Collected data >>
•••••
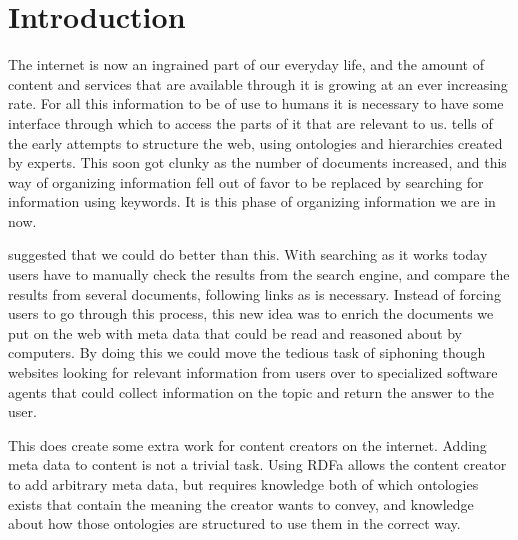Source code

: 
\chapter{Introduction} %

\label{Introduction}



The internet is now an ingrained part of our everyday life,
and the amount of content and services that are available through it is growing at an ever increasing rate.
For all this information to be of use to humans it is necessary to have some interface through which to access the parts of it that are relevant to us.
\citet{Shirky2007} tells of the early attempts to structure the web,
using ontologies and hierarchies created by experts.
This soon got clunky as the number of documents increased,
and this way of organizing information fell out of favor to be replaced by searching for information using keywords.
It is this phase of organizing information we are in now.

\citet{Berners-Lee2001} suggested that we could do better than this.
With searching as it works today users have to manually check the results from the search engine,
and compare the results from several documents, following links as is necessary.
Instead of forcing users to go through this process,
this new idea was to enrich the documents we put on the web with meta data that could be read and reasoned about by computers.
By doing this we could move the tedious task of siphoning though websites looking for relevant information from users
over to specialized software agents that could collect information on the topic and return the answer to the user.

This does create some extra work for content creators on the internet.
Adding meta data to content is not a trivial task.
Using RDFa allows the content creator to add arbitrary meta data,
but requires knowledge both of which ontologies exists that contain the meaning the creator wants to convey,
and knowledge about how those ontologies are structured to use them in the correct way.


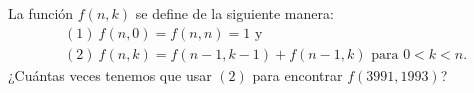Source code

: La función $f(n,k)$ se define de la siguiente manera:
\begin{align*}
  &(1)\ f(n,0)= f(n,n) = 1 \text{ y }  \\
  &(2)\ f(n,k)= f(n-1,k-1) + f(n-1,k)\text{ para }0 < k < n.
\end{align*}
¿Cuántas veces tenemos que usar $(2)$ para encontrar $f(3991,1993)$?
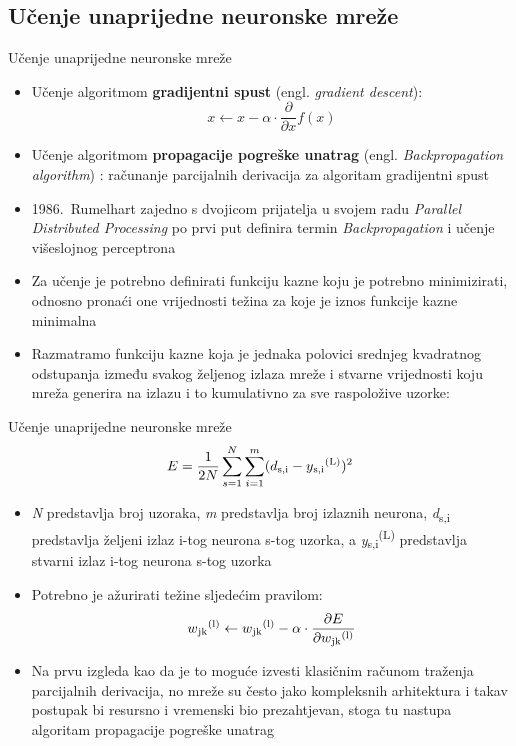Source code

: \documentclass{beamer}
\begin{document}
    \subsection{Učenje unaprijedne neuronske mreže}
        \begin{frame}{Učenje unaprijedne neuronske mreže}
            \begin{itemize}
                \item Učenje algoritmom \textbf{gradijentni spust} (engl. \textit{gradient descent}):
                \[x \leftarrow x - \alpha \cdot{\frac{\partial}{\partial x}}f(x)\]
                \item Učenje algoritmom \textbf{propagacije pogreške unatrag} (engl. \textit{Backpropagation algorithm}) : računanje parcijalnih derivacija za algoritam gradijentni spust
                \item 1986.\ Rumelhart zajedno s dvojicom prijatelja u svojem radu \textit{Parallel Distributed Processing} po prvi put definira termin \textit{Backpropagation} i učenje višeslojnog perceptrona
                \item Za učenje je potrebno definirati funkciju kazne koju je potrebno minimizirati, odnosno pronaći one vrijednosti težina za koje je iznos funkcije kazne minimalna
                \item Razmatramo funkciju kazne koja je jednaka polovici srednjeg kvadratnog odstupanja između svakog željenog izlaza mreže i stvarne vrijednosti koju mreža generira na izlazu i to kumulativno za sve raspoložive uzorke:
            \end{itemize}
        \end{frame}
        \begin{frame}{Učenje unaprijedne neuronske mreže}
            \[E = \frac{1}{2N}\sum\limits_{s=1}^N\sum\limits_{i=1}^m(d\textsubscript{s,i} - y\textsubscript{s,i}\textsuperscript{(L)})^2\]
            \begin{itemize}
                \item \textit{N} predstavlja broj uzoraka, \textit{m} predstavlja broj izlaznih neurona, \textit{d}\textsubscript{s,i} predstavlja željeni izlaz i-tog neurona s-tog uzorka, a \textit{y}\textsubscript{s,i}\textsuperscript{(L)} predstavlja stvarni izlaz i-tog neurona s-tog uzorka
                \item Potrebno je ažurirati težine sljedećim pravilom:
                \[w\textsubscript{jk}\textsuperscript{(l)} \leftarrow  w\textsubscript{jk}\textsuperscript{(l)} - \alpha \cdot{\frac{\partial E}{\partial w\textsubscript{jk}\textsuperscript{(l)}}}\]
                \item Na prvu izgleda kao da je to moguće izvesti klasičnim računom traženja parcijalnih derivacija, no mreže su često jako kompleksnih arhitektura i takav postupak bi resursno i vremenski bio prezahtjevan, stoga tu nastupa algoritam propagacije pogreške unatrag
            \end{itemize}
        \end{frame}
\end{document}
•••••
Exercise >> Give back every entry verbatim. No pictures belong in the copy.

The answer >>
Source code

: 
\chapter{Introduction} %

\label{Introduction}



The internet is now an ingrained part of our everyday life,
and the amount of content and services that are available through it is growing at an ever increasing rate.
For all this information to be of use to humans it is necessary to have some interface through which to access the parts of it that are relevant to us.
\citet{Shirky2007} tells of the early attempts to structure the web,
using ontologies and hierarchies created by experts.
This soon got clunky as the number of documents increased,
and this way of organizing information fell out of favor to be replaced by searching for information using keywords.
It is this phase of organizing information we are in now.

\citet{Berners-Lee2001} suggested that we could do better than this.
With searching as it works today users have to manually check the results from the search engine,
and compare the results from several documents, following links as is necessary.
Instead of forcing users to go through this process,
this new idea was to enrich the documents we put on the web with meta data that could be read and reasoned about by computers.
By doing this we could move the tedious task of siphoning though websites looking for relevant information from users
over to specialized software agents that could collect information on the topic and return the answer to the user.

This does create some extra work for content creators on the internet.
Adding meta data to content is not a trivial task.
Using RDFa allows the content creator to add arbitrary meta data,
but requires knowledge both of which ontologies exists that contain the meaning the creator wants to convey,
and knowledge about how those ontologies are structured to use them in the correct way.


Source code

: La función $f(n,k)$ se define de la siguiente manera:
\begin{align*}
  &(1)\ f(n,0)= f(n,n) = 1 \text{ y }  \\
  &(2)\ f(n,k)= f(n-1,k-1) + f(n-1,k)\text{ para }0 < k < n.
\end{align*}
¿Cuántas veces tenemos que usar $(2)$ para encontrar $f(3991,1993)$?
Source code

: \documentclass{beamer}
\begin{document}
    \subsection{Učenje unaprijedne neuronske mreže}
        \begin{frame}{Učenje unaprijedne neuronske mreže}
            \begin{itemize}
                \item Učenje algoritmom \textbf{gradijentni spust} (engl. \textit{gradient descent}):
                \[x \leftarrow x - \alpha \cdot{\frac{\partial}{\partial x}}f(x)\]
                \item Učenje algoritmom \textbf{propagacije pogreške unatrag} (engl. \textit{Backpropagation algorithm}) : računanje parcijalnih derivacija za algoritam gradijentni spust
                \item 1986.\ Rumelhart zajedno s dvojicom prijatelja u svojem radu \textit{Parallel Distributed Processing} po prvi put definira termin \textit{Backpropagation} i učenje višeslojnog perceptrona
                \item Za učenje je potrebno definirati funkciju kazne koju je potrebno minimizirati, odnosno pronaći one vrijednosti težina za koje je iznos funkcije kazne minimalna
                \item Razmatramo funkciju kazne koja je jednaka polovici srednjeg kvadratnog odstupanja između svakog željenog izlaza mreže i stvarne vrijednosti koju mreža generira na izlazu i to kumulativno za sve raspoložive uzorke:
            \end{itemize}
        \end{frame}
        \begin{frame}{Učenje unaprijedne neuronske mreže}
            \[E = \frac{1}{2N}\sum\limits_{s=1}^N\sum\limits_{i=1}^m(d\textsubscript{s,i} - y\textsubscript{s,i}\textsuperscript{(L)})^2\]
            \begin{itemize}
                \item \textit{N} predstavlja broj uzoraka, \textit{m} predstavlja broj izlaznih neurona, \textit{d}\textsubscript{s,i} predstavlja željeni izlaz i-tog neurona s-tog uzorka, a \textit{y}\textsubscript{s,i}\textsuperscript{(L)} predstavlja stvarni izlaz i-tog neurona s-tog uzorka
                \item Potrebno je ažurirati težine sljedećim pravilom:
                \[w\textsubscript{jk}\textsuperscript{(l)} \leftarrow  w\textsubscript{jk}\textsuperscript{(l)} - \alpha \cdot{\frac{\partial E}{\partial w\textsubscript{jk}\textsuperscript{(l)}}}\]
                \item Na prvu izgleda kao da je to moguće izvesti klasičnim računom traženja parcijalnih derivacija, no mreže su često jako kompleksnih arhitektura i takav postupak bi resursno i vremenski bio prezahtjevan, stoga tu nastupa algoritam propagacije pogreške unatrag
            \end{itemize}
        \end{frame}
\end{document}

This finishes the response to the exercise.